Saturday 17 August 2013

A Feeling: Renungannya

Hampir dua bulan sudah ia di kampung halaman, dan setiap hari waktunya lebih banyak tersisa untuk 'merenung'. Kadang ia merenung tentang dirinya sendiri, tak jarang pula tentang orang lain dan alam. Merenung seolah menginduksi jiwanya untuk menata kembali segala yang rumpang selama 18 tahun ia hidup. Ya, akhirnya ia tahu, banyak cela yang ia jumpai pada seseorang atau hal lain, yang sebenarnya adalah celanya sendiri.

Kepekaan. Mungkin inilah yang tak terealisasi dalam sikapnya. Ia dominan tidak mau memikirkan suka maupun luka makhluk di sekitar.
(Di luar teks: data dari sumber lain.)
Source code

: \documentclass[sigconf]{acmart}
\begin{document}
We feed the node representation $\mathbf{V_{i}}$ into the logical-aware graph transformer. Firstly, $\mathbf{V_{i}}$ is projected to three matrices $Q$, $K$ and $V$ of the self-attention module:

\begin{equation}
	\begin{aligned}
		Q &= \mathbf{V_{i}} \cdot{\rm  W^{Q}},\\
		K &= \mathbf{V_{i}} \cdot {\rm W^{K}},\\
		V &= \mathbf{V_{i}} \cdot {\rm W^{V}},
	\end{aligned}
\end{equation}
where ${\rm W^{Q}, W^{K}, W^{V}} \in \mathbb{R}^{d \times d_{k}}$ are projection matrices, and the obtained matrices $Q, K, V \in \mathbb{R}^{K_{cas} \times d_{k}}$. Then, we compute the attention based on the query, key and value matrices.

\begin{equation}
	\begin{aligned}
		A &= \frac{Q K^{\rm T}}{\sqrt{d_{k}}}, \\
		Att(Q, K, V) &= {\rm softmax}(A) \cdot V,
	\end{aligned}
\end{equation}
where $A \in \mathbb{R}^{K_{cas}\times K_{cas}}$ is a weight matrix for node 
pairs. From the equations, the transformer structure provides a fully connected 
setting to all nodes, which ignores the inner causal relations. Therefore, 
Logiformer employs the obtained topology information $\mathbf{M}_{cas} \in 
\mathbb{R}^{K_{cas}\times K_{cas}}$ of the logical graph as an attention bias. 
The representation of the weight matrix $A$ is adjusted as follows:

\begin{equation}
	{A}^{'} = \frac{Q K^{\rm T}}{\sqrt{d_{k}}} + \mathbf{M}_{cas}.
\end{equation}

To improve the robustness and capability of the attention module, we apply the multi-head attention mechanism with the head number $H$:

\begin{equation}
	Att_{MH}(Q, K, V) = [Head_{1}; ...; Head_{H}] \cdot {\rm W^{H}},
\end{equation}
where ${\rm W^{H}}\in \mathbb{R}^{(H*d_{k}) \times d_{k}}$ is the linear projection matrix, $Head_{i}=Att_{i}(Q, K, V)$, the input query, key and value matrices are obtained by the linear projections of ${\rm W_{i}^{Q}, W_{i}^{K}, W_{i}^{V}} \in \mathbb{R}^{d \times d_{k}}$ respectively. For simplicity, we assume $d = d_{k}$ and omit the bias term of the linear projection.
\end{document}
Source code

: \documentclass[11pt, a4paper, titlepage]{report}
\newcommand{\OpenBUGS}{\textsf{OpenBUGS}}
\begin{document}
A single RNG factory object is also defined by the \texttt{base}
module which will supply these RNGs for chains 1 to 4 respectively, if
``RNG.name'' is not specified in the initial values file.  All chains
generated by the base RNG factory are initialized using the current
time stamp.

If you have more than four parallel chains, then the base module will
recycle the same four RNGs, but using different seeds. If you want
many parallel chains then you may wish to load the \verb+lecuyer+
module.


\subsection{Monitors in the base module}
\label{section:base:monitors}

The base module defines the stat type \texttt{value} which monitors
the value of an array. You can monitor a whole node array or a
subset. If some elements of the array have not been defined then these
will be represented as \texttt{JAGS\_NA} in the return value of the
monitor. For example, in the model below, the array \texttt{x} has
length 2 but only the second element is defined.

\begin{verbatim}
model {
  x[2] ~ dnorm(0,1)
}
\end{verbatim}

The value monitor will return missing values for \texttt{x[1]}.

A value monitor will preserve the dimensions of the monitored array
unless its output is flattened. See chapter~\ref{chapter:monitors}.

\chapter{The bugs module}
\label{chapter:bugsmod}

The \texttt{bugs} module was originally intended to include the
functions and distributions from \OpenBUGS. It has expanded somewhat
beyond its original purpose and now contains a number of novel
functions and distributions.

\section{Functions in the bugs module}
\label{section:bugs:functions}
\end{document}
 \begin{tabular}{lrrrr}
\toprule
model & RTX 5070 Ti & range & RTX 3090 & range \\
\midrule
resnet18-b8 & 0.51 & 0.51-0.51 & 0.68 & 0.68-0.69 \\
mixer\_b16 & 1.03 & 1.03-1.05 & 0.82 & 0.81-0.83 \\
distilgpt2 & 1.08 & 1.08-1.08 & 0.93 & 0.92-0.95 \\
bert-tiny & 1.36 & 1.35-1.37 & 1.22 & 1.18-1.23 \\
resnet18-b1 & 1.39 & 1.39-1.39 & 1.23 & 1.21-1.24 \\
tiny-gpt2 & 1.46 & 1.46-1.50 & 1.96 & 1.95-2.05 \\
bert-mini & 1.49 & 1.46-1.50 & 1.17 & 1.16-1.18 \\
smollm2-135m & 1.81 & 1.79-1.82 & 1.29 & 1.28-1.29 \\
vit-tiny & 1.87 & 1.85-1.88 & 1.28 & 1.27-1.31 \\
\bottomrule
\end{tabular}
Terkadang, ia terlalu khusyuk dengan apa yang membuatnya senang. Di lain sisi, ia juga merasa kerumpangannya itu sudah benar. Mengabaikan hal yang tak mendukung kebahagiaan jiwa, adalah kebenaran mutlak. Mengacuhkan mereka yang tak sejalan, adalah pilihan mutlak. Renungan yang membuat otaknya semakin meleleh panas. Barangkali dua makhluk yang terkurung putih dan hitam dalam dirinya, tengah mendebat, saling menjunjung kebenaran, atau sesuatu yang dibenarkan.

Tujuan. Ini adalah hal yang juga acap kali menemani renungan. Terkadang ketika ia duduk menjelang matahari tenggelam, ketika ia duduk menyendiri pada akar-akar pepohonan, atau juga ketika hujan. Tujuan selalu memiliki beribu penafsiran. Tujuan sekolah, tujuan perjuangan, tujuan perjalanan, hingga tujuan hidup. Tujuan selalu sejajar dengan harapan, dan berkorelasi dengan kebahagiaan. Memang benar, kebahagiaan adalah ketika seseorang menggenggam apa yang membuatnya bahagia. Dan, sialnya tak semua mengetahui hal yang membuatnya bahagia. Itulah yang ia cari dalam renungan.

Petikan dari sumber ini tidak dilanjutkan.